---- Study material

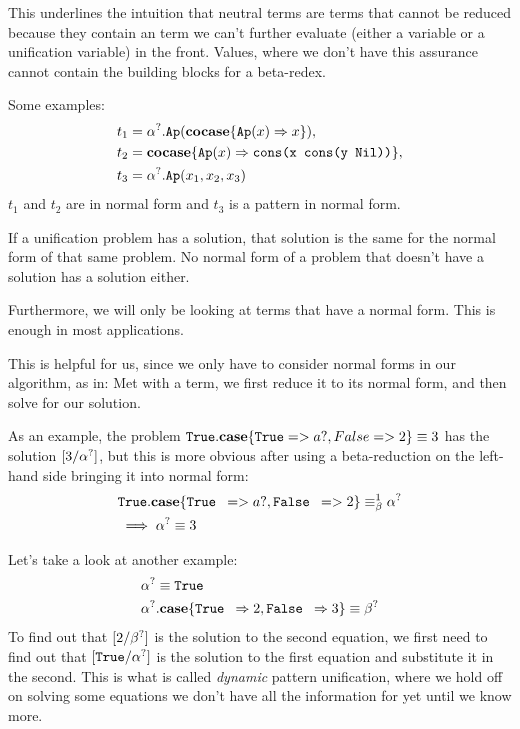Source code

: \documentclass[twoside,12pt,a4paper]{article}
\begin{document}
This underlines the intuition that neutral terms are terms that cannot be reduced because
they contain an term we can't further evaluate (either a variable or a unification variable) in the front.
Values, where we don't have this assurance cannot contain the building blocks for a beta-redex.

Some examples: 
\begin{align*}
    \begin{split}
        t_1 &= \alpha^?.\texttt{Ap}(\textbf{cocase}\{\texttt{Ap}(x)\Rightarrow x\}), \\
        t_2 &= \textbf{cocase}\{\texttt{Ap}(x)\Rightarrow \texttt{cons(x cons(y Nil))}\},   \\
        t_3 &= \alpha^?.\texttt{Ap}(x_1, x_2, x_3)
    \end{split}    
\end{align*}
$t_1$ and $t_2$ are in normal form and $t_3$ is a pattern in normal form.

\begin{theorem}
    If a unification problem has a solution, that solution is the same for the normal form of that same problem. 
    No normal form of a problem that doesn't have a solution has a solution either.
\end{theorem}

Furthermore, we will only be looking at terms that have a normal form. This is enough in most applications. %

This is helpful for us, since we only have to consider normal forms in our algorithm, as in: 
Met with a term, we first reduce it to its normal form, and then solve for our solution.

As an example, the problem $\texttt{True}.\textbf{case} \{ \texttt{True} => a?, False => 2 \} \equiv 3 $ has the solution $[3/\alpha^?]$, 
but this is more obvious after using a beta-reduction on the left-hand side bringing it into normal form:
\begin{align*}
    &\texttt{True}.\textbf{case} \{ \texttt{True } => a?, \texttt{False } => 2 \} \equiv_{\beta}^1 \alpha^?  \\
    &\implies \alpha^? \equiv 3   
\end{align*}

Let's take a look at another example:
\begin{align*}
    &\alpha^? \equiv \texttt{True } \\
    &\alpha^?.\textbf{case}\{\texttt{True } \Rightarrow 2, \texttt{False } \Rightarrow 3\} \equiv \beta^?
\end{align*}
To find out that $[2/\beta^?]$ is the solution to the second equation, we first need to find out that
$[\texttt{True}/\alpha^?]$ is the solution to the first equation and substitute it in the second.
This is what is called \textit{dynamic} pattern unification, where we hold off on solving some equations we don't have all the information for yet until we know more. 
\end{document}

--------

▶ [Problem details]
Print the data again word for word, pictures excluded.

▶ [Task output]
Source code

: \documentclass[twoside,12pt,a4paper]{article}
\begin{document}
This underlines the intuition that neutral terms are terms that cannot be reduced because
they contain an term we can't further evaluate (either a variable or a unification variable) in the front.
Values, where we don't have this assurance cannot contain the building blocks for a beta-redex.

Some examples: 
\begin{align*}
    \begin{split}
        t_1 &= \alpha^?.\texttt{Ap}(\textbf{cocase}\{\texttt{Ap}(x)\Rightarrow x\}), \\
        t_2 &= \textbf{cocase}\{\texttt{Ap}(x)\Rightarrow \texttt{cons(x cons(y Nil))}\},   \\
        t_3 &= \alpha^?.\texttt{Ap}(x_1, x_2, x_3)
    \end{split}    
\end{align*}
$t_1$ and $t_2$ are in normal form and $t_3$ is a pattern in normal form.

\begin{theorem}
    If a unification problem has a solution, that solution is the same for the normal form of that same problem. 
    No normal form of a problem that doesn't have a solution has a solution either.
\end{theorem}

Furthermore, we will only be looking at terms that have a normal form. This is enough in most applications. %

This is helpful for us, since we only have to consider normal forms in our algorithm, as in: 
Met with a term, we first reduce it to its normal form, and then solve for our solution.

As an example, the problem $\texttt{True}.\textbf{case} \{ \texttt{True} => a?, False => 2 \} \equiv 3 $ has the solution $[3/\alpha^?]$, 
but this is more obvious after using a beta-reduction on the left-hand side bringing it into normal form:
\begin{align*}
    &\texttt{True}.\textbf{case} \{ \texttt{True } => a?, \texttt{False } => 2 \} \equiv_{\beta}^1 \alpha^?  \\
    &\implies \alpha^? \equiv 3   
\end{align*}

Let's take a look at another example:
\begin{align*}
    &\alpha^? \equiv \texttt{True } \\
    &\alpha^?.\textbf{case}\{\texttt{True } \Rightarrow 2, \texttt{False } \Rightarrow 3\} \equiv \beta^?
\end{align*}
To find out that $[2/\beta^?]$ is the solution to the second equation, we first need to find out that
$[\texttt{True}/\alpha^?]$ is the solution to the first equation and substitute it in the second.
This is what is called \textit{dynamic} pattern unification, where we hold off on solving some equations we don't have all the information for yet until we know more. 
\end{document}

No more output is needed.